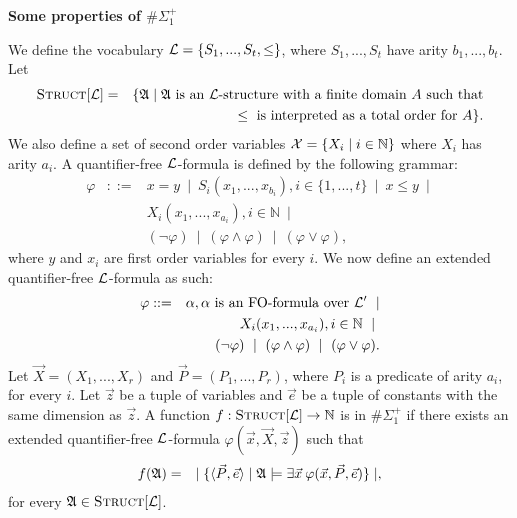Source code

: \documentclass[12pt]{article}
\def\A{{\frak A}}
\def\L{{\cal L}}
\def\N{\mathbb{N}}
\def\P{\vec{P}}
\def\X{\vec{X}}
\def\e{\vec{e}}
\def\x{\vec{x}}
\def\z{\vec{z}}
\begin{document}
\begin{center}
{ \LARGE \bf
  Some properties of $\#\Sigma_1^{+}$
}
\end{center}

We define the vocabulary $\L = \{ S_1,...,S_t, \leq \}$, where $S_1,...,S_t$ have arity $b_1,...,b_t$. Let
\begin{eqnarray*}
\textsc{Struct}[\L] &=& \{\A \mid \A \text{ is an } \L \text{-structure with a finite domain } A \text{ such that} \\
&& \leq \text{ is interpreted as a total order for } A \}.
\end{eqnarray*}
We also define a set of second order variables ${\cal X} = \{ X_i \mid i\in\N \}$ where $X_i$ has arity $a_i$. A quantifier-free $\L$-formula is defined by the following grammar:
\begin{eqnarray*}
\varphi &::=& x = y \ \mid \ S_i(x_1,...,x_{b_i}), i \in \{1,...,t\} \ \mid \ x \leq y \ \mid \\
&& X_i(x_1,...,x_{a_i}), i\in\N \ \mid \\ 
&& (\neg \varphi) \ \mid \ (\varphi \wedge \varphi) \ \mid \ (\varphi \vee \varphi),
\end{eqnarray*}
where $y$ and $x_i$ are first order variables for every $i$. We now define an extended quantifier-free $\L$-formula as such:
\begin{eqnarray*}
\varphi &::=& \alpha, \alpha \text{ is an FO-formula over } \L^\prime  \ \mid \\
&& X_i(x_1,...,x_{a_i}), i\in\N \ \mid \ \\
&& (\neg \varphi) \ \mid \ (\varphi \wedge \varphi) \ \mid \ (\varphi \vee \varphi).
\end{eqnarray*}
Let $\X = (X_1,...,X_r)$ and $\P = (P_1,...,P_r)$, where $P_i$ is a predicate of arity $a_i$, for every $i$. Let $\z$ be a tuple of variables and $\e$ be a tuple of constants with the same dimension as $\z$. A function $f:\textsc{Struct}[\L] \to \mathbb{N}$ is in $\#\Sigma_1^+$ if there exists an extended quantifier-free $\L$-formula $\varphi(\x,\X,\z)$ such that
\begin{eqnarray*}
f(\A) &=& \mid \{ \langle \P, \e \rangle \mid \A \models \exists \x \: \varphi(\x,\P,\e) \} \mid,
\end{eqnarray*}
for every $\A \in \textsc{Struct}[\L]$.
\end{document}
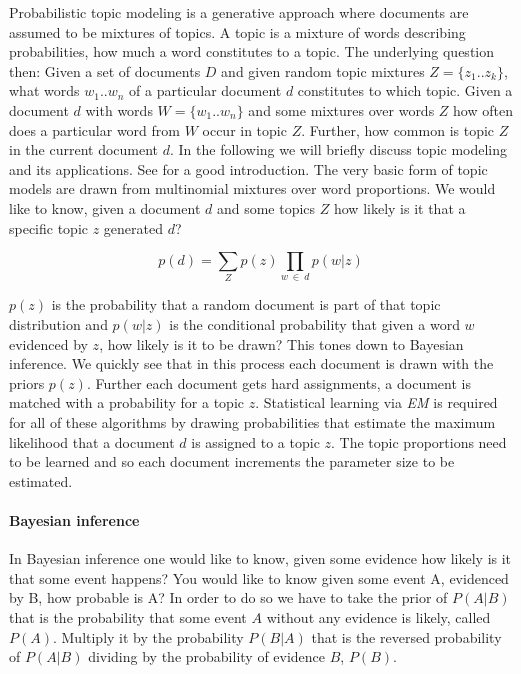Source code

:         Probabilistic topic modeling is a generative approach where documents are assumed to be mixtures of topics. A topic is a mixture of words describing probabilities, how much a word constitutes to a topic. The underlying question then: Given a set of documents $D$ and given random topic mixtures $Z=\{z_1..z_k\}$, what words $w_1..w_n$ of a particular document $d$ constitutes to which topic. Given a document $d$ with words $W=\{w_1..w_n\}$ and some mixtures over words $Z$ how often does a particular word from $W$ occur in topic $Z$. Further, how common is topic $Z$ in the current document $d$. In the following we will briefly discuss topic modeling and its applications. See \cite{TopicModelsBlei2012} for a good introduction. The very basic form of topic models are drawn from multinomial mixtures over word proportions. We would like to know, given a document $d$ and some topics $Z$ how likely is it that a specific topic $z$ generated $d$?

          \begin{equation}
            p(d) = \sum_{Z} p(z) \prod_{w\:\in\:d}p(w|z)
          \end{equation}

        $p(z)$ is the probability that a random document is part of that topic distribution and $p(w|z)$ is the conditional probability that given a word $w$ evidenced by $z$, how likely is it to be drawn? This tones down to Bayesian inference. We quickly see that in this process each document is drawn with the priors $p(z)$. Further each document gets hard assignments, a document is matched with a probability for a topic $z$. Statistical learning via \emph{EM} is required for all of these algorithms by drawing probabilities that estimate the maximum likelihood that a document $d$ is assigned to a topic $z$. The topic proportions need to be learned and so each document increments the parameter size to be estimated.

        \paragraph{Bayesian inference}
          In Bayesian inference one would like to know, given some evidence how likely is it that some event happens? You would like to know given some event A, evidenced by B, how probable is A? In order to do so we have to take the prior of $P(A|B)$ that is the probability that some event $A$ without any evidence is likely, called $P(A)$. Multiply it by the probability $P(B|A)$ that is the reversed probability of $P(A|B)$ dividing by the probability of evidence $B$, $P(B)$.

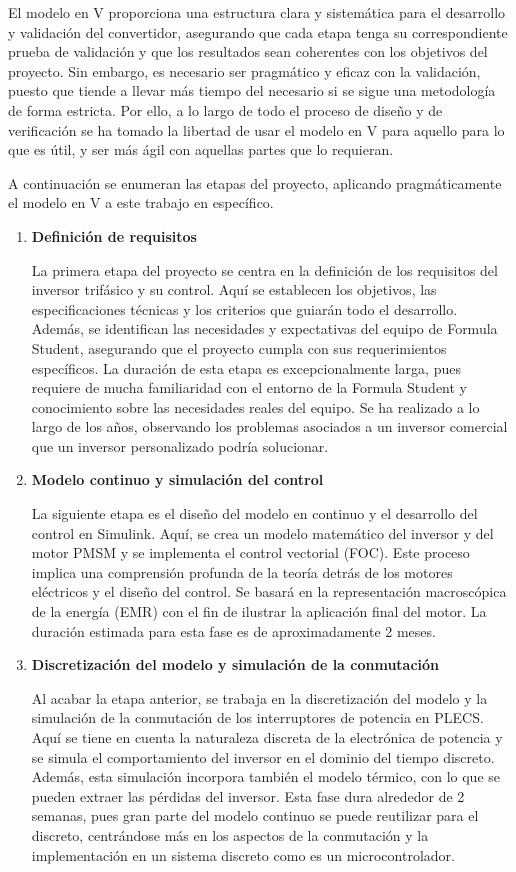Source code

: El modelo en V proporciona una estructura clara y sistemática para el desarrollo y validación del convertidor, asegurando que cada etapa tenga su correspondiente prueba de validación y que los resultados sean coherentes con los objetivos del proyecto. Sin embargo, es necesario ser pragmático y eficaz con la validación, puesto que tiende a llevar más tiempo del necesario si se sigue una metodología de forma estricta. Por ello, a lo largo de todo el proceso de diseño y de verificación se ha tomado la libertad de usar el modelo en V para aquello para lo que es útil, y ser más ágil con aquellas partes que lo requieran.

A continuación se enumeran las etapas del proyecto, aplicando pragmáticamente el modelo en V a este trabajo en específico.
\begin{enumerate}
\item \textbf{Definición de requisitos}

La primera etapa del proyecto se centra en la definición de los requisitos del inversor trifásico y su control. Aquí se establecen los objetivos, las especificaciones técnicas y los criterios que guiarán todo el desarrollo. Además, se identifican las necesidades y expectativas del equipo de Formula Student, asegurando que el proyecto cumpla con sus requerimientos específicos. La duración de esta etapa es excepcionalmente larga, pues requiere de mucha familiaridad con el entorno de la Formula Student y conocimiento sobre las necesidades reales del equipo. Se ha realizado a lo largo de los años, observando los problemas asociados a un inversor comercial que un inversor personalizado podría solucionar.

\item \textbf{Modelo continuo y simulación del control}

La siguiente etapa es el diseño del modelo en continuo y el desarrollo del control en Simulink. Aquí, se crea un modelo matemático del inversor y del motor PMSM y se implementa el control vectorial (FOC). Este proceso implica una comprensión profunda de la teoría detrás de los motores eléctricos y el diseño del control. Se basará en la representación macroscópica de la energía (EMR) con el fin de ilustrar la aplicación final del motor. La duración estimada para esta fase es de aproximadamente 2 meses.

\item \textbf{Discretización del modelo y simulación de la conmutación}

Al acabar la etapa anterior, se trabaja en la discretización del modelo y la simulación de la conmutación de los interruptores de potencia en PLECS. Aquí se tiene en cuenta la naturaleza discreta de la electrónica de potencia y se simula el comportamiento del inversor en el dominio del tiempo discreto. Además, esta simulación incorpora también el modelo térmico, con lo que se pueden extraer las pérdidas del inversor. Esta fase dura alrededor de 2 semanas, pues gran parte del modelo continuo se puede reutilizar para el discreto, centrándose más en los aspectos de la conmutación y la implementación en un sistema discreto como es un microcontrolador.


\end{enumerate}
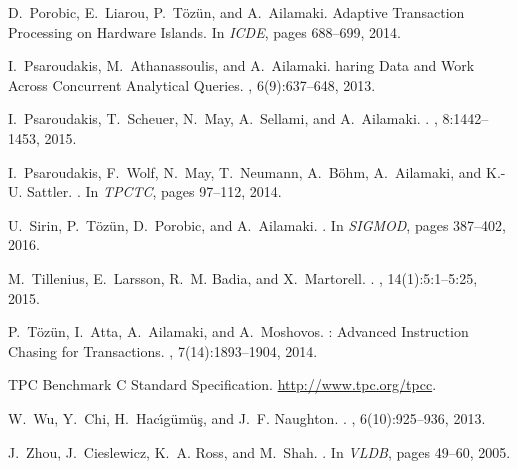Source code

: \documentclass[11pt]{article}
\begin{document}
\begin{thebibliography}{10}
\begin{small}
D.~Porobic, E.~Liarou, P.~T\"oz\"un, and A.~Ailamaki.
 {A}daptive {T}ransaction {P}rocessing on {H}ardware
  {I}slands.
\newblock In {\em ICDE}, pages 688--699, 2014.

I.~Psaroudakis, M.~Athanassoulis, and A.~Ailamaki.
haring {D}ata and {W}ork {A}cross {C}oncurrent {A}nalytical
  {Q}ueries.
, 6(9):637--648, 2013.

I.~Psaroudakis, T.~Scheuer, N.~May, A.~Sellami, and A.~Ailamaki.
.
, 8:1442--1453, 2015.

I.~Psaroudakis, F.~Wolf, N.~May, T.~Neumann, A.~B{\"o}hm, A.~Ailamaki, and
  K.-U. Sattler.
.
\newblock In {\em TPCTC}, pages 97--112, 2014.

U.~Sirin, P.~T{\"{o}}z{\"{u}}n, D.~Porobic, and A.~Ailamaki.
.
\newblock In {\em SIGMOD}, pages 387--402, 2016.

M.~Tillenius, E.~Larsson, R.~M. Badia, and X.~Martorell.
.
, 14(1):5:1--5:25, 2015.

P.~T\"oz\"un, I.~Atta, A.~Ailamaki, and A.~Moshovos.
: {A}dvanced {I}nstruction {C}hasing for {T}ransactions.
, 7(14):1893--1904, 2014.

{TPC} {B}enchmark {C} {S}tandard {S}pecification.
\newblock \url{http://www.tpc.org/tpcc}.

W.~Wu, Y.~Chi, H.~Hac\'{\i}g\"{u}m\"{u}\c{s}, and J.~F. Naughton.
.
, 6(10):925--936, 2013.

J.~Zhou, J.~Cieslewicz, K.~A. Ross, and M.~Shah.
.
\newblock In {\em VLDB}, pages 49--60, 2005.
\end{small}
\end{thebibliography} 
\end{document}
====
### [EXERCISE DIRECTIONS]
Where the string "tiempo" occurs in the data, return the whole line.

### [RESULT BELOW]
: El modelo en V proporciona una estructura clara y sistemática para el desarrollo y validación del convertidor, asegurando que cada etapa tenga su correspondiente prueba de validación y que los resultados sean coherentes con los objetivos del proyecto. Sin embargo, es necesario ser pragmático y eficaz con la validación, puesto que tiende a llevar más tiempo del necesario si se sigue una metodología de forma estricta. Por ello, a lo largo de todo el proceso de diseño y de verificación se ha tomado la libertad de usar el modelo en V para aquello para lo que es útil, y ser más ágil con aquellas partes que lo requieran.
Al acabar la etapa anterior, se trabaja en la discretización del modelo y la simulación de la conmutación de los interruptores de potencia en PLECS. Aquí se tiene en cuenta la naturaleza discreta de la electrónica de potencia y se simula el comportamiento del inversor en el dominio del tiempo discreto. Además, esta simulación incorpora también el modelo térmico, con lo que se pueden extraer las pérdidas del inversor. Esta fase dura alrededor de 2 semanas, pues gran parte del modelo continuo se puede reutilizar para el discreto, centrándose más en los aspectos de la conmutación y la implementación en un sistema discreto como es un microcontrolador.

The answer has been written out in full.